筆者は2月25日、スペインのバルセロナで開催の「モバイル・ワールド・コングレス(MWC)」の会場で、最新のノートPC「MateBook X Pro」を発表直後のユーに話を聞いた。筆者を含む少数のジャーナリストのグループ取材に応じたユーはまず、記者たちのほとんどがiPhoneユーザーであることを指摘した。
「iPhoneを使っているみなさんに、我が社の『Mate 10 Pro』を試してほしい。バッテリーの持ちはiPhoneよりも全然いいし、ネットワークへの接続スピードもずっと速い」
その後、彼はファーウェイの次のフラッグシップモデルの「P20」について唐突に語りだした。「来月に発表のP20は、カメラ性能において巨大なイノベーションを実現している。他のスマホとは比較にならない性能だ」
ユーはテーブルに置かれた記者のiPhone Xを取り上げて「(他のスマホというのは)このスマホも含めての話だ」と述べた。「P20は本当に優れたスマホなんだ。以前より少し性能が向上したというような話ではなく、ぐんと凄い製品になっている」
彼はファーウェイが優れた製品を生み出せる理由を、「膨大な資金をR&Dに注いでいるからだ」と述べた。「ニワトリが先か、卵が先かという話もあるが、利益が出せていない会社は研究開発に注ぐ資金もないのが現実だ」
筆者はこれまで数百にのぼるテック業界の記者発表に出席してきたが、ユーほど率直に、自社製品の良さを語る役員は極めてまれだ。グループ取材というのは、型にはまった質疑応答が繰り返されるだけの、退屈なものがほとんどだ。
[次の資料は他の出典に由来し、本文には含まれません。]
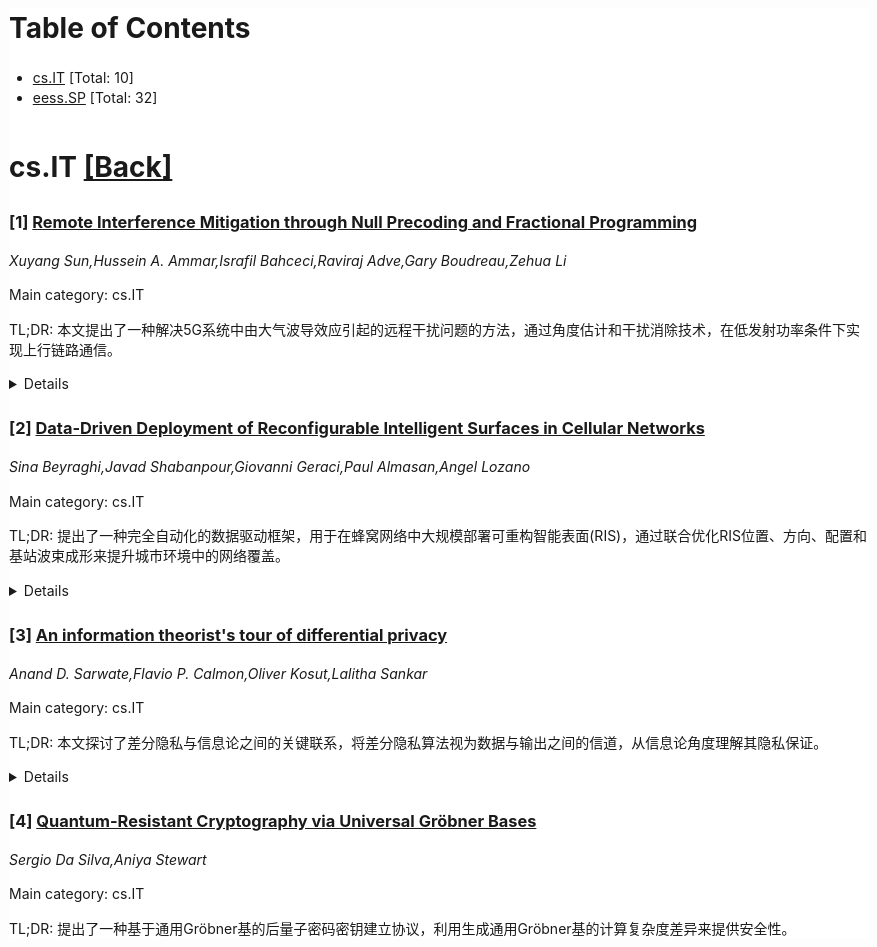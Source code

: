 <div id=toc></div>

# Table of Contents

- [cs.IT](#cs.IT) [Total: 10]
- [eess.SP](#eess.SP) [Total: 32]


<div id='cs.IT'></div>

# cs.IT [[Back]](#toc)

### [1] [Remote Interference Mitigation through Null Precoding and Fractional Programming](https://arxiv.org/abs/2510.09989)
*Xuyang Sun,Hussein A. Ammar,Israfil Bahceci,Raviraj Adve,Gary Boudreau,Zehua Li*

Main category: cs.IT

TL;DR: 本文提出了一种解决5G系统中由大气波导效应引起的远程干扰问题的方法，通过角度估计和干扰消除技术，在低发射功率条件下实现上行链路通信。


<details><summary>Details</summary></details>


### [2] [Data-Driven Deployment of Reconfigurable Intelligent Surfaces in Cellular Networks](https://arxiv.org/abs/2510.10190)
*Sina Beyraghi,Javad Shabanpour,Giovanni Geraci,Paul Almasan,Angel Lozano*

Main category: cs.IT

TL;DR: 提出了一种完全自动化的数据驱动框架，用于在蜂窝网络中大规模部署可重构智能表面(RIS)，通过联合优化RIS位置、方向、配置和基站波束成形来提升城市环境中的网络覆盖。


<details><summary>Details</summary></details>


### [3] [An information theorist's tour of differential privacy](https://arxiv.org/abs/2510.10316)
*Anand D. Sarwate,Flavio P. Calmon,Oliver Kosut,Lalitha Sankar*

Main category: cs.IT

TL;DR: 本文探讨了差分隐私与信息论之间的关键联系，将差分隐私算法视为数据与输出之间的信道，从信息论角度理解其隐私保证。


<details><summary>Details</summary></details>


### [4] [Quantum-Resistant Cryptography via Universal Gröbner Bases](https://arxiv.org/abs/2510.10429)
*Sergio Da Silva,Aniya Stewart*

Main category: cs.IT

TL;DR: 提出了一种基于通用Gröbner基的后量子密码密钥建立协议，利用生成通用Gröbner基的计算复杂度差异来提供安全性。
ところが、ユーは思いついた事をその場でどんどん発言していた。驚いたことに、彼は先日報道されたファーウェイが米国進出に頓挫したというニュースについても率直なコメントをくれた。
ファーウェイは間もなく「世界トップ圏内」に
報道によると、ファーウェイは米国の大手通信企業AT&Tと交渉だったが、合意には至らなかった。その背景には米国政府がファーウェイのスマホからの情報漏洩リスクを危惧したことがあると伝えられた。
ユーの話によると、米国政府はファーウェイの競合らの要請を受けて、彼らを米国に入れない措置をとったのだという。
「世界の全ての通信キャリアは我々と提携したいと思っている。しかし、我々の競合企業が政府に要請して、それを妨害したのだ」とユーは話した。
「これはフェアなやり方ではない。彼らはファーウェイが力を持ちすぎることを恐れている。我が社は世界の170の市場に製品を送り込んでいるが、どの国においても問題など起こしていない。なぜアメリカだけが、我が社に問題があるというのだろう?」
ユーはグループインタビューの最後に「ファーウェイは世界市場でまもなく上位2位圏内に入ることになる。今年、もしくは来年には」と述べた。
リチャード・ユーをマイケル・ジョーダンに例えるのは少々無理があるのかもしれない。しかし、彼がジョーダンと同じレベルの激しい闘争心と、全ての勝負において勝つという強い意思を持っていることは確かだ。